しかし、ほどよい車間を失った行列が、おのおのの意志でブレーキを踏み、再び適切な「伸びしろ」を確保するまでの間、行儀良くその歩みを停めている様子はなんとも奇妙で滑稽に思えます。俯瞰で観て初めて判ったのは、てっきりスムースな血流に似ているのだろうと思っていた高速道路の車の流れが、実はミミズのように伸縮を繰り返す1本の生き物らしいと言うことでした。

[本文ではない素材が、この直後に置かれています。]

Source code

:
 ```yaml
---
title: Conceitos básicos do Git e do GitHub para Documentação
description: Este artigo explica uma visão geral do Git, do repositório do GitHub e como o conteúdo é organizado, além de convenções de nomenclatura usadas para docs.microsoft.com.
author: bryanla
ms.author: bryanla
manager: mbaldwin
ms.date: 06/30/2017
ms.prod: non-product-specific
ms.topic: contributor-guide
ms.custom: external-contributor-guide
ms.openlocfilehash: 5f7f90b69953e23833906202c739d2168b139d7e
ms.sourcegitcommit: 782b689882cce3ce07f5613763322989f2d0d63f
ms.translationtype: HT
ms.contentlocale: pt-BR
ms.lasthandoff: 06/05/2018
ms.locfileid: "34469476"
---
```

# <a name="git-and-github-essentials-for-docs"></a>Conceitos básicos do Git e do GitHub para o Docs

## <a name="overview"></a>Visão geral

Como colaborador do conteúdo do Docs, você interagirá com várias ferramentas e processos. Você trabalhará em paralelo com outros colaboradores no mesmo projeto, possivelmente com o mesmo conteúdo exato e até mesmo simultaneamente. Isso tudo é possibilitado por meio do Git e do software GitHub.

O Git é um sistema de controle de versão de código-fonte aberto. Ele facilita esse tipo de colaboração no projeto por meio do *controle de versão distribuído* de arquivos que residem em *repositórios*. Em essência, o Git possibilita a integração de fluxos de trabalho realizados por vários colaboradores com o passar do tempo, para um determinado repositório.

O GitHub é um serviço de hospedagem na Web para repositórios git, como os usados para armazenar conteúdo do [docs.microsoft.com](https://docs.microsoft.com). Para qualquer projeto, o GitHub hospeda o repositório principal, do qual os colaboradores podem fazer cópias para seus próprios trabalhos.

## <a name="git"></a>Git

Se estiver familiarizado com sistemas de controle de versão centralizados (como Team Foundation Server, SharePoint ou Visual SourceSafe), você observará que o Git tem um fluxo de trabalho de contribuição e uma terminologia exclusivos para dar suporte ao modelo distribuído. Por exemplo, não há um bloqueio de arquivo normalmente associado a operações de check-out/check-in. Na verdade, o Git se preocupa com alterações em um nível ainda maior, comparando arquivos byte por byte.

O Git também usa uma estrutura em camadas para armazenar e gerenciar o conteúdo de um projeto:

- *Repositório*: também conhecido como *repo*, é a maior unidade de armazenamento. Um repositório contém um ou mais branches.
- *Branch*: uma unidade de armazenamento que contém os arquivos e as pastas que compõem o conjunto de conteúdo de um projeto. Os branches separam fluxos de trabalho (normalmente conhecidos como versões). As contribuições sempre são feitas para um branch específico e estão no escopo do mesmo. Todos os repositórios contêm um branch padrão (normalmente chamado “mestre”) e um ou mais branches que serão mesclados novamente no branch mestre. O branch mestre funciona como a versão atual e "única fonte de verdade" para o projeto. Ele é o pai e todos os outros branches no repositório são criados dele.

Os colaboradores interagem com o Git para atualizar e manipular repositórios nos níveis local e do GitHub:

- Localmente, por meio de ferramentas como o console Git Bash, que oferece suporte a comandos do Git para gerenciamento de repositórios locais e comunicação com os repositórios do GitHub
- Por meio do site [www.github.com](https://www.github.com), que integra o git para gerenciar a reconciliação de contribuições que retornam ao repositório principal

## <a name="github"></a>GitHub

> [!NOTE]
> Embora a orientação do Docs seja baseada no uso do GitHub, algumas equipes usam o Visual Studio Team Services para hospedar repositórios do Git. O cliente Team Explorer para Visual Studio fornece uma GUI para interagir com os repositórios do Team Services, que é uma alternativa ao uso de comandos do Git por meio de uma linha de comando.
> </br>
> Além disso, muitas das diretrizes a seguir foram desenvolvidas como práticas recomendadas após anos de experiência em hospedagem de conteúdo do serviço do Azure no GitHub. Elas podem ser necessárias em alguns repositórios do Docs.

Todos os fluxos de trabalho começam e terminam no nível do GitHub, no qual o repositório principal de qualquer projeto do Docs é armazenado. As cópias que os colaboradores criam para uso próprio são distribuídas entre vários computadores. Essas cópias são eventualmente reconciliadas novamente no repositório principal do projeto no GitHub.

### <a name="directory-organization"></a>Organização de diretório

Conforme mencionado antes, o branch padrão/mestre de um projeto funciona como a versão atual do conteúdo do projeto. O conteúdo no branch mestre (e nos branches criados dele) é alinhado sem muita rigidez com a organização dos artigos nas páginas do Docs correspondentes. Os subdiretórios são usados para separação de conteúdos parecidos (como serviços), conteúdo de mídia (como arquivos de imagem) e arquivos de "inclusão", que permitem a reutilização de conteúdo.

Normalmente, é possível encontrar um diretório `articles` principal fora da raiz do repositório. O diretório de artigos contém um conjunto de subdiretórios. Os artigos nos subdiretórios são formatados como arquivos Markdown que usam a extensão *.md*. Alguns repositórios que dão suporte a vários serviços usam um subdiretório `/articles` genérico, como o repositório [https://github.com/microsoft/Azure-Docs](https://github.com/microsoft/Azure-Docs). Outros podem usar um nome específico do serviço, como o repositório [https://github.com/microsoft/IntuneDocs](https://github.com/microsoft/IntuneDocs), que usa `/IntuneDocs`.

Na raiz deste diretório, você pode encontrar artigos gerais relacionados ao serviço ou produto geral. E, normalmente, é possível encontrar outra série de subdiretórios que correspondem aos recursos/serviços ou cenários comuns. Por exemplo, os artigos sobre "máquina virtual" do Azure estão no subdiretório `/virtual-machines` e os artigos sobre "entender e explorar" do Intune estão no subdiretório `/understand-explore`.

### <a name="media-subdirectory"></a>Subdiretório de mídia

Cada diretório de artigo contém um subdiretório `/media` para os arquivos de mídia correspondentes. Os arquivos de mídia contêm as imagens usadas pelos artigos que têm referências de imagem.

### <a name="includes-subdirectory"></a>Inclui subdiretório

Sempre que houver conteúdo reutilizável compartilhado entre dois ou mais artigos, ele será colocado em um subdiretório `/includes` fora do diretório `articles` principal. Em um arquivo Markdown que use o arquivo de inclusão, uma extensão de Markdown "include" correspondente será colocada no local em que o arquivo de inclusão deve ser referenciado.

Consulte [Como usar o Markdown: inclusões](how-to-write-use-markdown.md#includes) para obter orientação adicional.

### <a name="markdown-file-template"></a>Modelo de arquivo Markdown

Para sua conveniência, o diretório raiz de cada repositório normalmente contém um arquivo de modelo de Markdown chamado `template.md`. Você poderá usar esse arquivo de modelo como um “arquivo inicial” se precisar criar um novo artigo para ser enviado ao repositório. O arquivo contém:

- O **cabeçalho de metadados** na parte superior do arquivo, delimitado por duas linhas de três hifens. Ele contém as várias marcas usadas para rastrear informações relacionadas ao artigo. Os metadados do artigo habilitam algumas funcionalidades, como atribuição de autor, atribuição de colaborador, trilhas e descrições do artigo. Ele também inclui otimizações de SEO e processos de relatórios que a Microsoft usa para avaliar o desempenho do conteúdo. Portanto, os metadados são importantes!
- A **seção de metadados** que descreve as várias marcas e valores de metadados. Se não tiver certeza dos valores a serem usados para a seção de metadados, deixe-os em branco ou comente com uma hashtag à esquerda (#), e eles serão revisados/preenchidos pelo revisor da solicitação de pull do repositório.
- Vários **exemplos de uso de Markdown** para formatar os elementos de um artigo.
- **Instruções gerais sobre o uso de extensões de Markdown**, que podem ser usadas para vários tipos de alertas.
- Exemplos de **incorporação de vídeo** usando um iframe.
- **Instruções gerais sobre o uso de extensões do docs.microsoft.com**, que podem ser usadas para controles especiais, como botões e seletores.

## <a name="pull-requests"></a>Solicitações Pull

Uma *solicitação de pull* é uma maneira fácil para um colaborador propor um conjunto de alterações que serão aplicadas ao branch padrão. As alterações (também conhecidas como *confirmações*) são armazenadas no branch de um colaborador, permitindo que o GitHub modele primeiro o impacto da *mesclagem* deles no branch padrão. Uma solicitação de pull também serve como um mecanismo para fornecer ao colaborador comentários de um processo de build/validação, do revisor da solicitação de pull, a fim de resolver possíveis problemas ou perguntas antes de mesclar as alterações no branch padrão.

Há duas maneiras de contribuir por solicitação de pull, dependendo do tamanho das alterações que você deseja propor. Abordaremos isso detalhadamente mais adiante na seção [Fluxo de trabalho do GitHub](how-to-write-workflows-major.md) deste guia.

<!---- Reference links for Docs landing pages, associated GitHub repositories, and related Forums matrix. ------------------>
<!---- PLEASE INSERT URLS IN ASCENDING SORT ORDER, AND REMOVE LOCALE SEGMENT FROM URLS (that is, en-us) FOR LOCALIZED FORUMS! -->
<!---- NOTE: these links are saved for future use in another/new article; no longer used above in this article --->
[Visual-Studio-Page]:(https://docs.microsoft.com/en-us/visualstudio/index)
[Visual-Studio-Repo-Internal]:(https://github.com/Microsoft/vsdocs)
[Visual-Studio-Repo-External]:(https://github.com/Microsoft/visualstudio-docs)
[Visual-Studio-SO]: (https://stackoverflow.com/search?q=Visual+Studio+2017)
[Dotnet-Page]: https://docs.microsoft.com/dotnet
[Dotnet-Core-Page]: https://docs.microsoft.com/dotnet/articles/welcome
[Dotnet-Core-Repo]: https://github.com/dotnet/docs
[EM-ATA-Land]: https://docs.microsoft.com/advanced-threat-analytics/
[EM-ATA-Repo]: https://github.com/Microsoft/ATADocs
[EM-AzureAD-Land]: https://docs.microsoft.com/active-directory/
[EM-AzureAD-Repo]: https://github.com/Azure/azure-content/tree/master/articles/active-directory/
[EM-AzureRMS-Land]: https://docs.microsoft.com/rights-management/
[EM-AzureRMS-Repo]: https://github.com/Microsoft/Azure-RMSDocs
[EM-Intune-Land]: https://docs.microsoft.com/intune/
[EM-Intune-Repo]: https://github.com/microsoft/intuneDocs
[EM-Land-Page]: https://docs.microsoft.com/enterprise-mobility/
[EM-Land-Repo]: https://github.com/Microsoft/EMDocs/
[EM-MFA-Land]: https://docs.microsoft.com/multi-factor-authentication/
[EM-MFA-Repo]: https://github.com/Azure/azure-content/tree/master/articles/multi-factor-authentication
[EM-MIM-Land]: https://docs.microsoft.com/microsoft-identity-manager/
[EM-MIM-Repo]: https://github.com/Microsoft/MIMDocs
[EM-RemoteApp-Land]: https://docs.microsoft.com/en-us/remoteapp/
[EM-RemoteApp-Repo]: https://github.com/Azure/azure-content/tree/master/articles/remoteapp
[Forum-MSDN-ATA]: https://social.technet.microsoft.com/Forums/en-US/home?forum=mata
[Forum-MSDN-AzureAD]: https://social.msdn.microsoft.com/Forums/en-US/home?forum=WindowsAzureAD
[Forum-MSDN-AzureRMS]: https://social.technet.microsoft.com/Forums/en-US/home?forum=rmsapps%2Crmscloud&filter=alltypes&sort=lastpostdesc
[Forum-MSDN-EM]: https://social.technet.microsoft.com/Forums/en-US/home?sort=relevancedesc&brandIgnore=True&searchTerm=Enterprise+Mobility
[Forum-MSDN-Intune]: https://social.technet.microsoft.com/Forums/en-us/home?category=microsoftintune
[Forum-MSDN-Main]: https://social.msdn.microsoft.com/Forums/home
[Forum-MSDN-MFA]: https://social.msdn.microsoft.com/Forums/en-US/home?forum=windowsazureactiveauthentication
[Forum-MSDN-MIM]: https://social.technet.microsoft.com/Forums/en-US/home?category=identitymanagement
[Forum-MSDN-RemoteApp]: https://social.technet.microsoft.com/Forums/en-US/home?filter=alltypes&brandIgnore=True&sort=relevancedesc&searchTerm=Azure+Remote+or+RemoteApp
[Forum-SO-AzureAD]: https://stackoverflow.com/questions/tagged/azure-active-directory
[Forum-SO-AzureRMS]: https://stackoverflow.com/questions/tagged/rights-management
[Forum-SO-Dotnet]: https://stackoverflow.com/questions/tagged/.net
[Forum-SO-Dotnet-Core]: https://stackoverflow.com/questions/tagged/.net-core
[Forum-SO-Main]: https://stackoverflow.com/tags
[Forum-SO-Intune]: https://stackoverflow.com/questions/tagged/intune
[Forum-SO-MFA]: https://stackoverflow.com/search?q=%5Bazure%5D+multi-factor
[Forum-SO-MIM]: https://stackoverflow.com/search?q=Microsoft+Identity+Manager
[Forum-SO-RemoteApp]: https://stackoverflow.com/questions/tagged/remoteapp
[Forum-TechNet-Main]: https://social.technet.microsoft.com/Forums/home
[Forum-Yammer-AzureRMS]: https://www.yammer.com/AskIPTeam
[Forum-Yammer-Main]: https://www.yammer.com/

飛躍的な経済成長の「十分条件」はともかくとして、その「必要条件」は圧倒的な後進性(後発性)にあるような気がします。明治期の日本も、あるいは戦後の日本もそうだったのかも知れません。ありあまる車間距離を前にして、ひたすらその空白を縮め続けてきたのでしょう。

しかし、前に追いつくために築き上げたシステムが、ここへ来てボトルネックそのものへと変貌しはじめた気がします。石油を軸に組み上げたシステムは、間違いなく著しい成功をおさめました。しかし…..。先頭をひた走っていたつもりが、いつのまにか最後尾にまわっていた…..スピードを愛する方なら、誰もが一度や二度、経験なさったことがあるはずです。

人間にヤドカリほどの軽薄さでもあれば良いのでしょうが、既に円滑な暮らしを保障してくれるシステムのなかに居る以上、殊更にそれを脱ぎ捨てる気にはなれません。住人不在の新しく堅牢な巻き貝がすぐに見つかる保証は無く、ましてや今のカラを脱ぎ捨てる動機も無く、しかしこのままではいけないことを誰もが感覚的に理解している…..。

その不安を社会に伝染させないためには、ほんのすこし側壁を嵩上げして、微妙に外の景色への視界を遮るのがいちばんかも知れません。いたずらにジャンクションの出入口を封鎖して、要らざる警戒心を抱かせるよりも、他に道が無いと思い込ませるほうが得策です。そして誰もが後ろ向きにニッコリと笑いながら、すこしずつ前進する…..。

自然発生的な進化の過程とは異なり、社会生活の中に降り注ぐ「進化」や「進歩」という「広告」は、様々な葛藤の末に良貨を駆逐した悪貨に似ているのかも知れません。現に銀塩とデジタルの関係だって……。